Support and pair-program with AI researchers; write concise usage docs and run onboarding sessions.

Requirements

All requirements below are core to the role. Candidates who cannot meet these should not apply.

5+ years professional Python experience producing production-grade code, async I/O, packaging, and refactoring.
CS/Engineering degree or equivalent hands-on experience.
Test-driven mindset: writes unit, integration, and functional tests with pytest; aims for high coverage.
Linux power-user: comfortable with bash, grep, curl, jq, permissions, and basic networking.
Docker expertise: multi-stage Dockerfiles, image optimization, docker-compose; K8s is a plus.
CI/CD ownership: designs GitHub Actions (preferred) or similar workflows; manages secrets and caching.
FastAPI or Flask proficiency for building modular REST/async services.
Dev-environment setup: devcontainers, Makefiles, .env workflows, and pre-commit integration.
Experience building sandboxes, scoring pipelines, or evaluation frameworks for LLMs/agents.
Familiarity using AI coding assistants (Copilot, Claude Code, Cursor) responsibly.
Security awareness: hardening images, least-privilege, and integrating scanners.
Version-control discipline: semantic commits, branch hygiene, and thorough code reviews.
Screening readiness: able to complete a timed HackerRank assessment and platform coding test within 48 hours of invite.

Who should apply

This role suits engineers who enjoy owning infrastructure, partnering with researchers, and shipping developer-facing tooling. You should be comfortable mentoring others, documenting systems clearly, and making pragmatic security trade-offs.

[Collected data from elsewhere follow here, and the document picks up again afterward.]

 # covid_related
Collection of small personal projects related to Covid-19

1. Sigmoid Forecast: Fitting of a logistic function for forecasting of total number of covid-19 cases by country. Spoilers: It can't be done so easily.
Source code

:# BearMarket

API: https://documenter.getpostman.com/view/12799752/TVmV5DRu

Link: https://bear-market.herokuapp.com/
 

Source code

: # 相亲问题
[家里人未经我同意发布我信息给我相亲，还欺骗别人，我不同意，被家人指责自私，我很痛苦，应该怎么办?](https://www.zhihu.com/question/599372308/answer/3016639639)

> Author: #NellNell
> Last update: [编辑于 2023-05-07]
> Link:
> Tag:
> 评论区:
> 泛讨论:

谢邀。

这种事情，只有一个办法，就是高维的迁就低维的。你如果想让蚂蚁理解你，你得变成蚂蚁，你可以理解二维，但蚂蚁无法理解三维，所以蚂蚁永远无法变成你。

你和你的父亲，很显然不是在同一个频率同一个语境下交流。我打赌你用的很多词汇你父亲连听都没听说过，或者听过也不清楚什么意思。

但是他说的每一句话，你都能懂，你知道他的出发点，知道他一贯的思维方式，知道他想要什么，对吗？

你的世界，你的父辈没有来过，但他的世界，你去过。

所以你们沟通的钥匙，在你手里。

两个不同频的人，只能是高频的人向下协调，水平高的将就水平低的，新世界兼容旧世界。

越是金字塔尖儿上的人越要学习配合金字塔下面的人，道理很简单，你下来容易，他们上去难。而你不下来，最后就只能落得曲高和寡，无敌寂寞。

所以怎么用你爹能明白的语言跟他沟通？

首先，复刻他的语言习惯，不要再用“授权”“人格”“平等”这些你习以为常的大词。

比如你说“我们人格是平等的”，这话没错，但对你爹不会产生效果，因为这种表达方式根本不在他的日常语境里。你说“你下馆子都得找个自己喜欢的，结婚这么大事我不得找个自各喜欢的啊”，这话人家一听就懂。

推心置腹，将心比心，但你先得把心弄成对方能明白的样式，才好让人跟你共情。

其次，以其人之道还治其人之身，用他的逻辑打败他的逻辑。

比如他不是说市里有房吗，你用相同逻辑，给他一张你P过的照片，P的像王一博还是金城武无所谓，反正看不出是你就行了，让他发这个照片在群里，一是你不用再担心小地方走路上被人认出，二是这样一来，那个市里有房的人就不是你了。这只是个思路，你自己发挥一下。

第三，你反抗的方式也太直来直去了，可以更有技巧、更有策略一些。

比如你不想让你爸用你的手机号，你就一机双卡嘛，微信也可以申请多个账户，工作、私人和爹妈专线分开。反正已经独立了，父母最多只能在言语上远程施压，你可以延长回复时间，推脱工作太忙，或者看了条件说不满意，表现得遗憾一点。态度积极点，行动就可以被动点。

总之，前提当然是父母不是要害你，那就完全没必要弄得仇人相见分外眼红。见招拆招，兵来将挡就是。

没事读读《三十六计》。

Senior-minded engineers who can lead infra projects end-to-end.
People who prefer part-time, flexible contractor work and can commit 20+ hours/week.
Candidates with prior experience on platforms like OpenTrain, OpenTrain, OpenTrain, or Alignerr (especially with coding-focused tasks) — considered a strong bonus.

Compensation, schedule, and hiring process

This is a part-time contractor position for residents of the United States and Canada. Expected minimum weekly commitment is 20+ hours.

Short‑listed candidates will complete a timed HackerRank assessment and a platform coding test before recruiter interviews. Be prepared to complete those assessments within 48 hours of invitation.

Pay tiers (USD, hourly): Junior $34/hr; Middle $37/hr; Senior $42/hr.
Contract type: contractor, part-time. Remote work within US & Canada only.
Hiring steps: skills screen, timed HackerRank + platform coding test, recruiter interview, technical interviews and references.